Seit Speer nach dem Tod des Bauingenieurs Fritz Todt im Februar 1942 das Rüstungsministerium (damals noch Ministerium für Bewaffnung und Munition) übernommen hatte, hielt er einige Bauprojekte der Städteplanung im Auge, mit denen er sich nach dem Krieg befassen wollte. Im März 1943 ließ er sich von Adolf Hitler genehmigen, trotz des allgemeinen Verbots von sogenannter „nicht kriegswichtiger Planung“ mit der Planung des Wiederaufbaus einiger von Bomben besonders schwer getroffenen Städten beginnen zu können.

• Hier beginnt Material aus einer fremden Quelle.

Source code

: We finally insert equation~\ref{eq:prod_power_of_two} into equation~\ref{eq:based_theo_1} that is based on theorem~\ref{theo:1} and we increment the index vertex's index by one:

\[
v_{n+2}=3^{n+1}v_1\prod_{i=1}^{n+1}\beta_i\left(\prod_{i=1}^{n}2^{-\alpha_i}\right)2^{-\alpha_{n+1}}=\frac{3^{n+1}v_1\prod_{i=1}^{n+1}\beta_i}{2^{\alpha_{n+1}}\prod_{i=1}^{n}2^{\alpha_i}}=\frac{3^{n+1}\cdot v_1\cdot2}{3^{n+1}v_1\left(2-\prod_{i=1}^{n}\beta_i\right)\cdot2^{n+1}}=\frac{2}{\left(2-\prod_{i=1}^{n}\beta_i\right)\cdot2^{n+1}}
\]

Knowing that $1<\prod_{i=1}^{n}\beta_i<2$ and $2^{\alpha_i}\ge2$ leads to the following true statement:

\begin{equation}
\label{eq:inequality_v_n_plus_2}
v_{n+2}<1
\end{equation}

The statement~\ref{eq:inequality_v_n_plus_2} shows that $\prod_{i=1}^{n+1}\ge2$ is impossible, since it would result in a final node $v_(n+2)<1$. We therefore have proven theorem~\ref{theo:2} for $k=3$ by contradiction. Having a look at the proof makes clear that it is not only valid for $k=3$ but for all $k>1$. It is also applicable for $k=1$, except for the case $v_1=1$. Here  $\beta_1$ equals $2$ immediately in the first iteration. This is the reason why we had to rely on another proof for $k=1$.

Hitlers Vorstellung war es, die Stadtkerne historischer Städte, wenn möglich mit verbreiterten Straßen, wiederherzustellen.[1] Ab November 1943 war es jedoch Speers Ziel, hauptsächlich Behelfswohnungen zu schaffen und Grundlagenpläne für die Neugestaltung von Städten zu entwickeln.[2]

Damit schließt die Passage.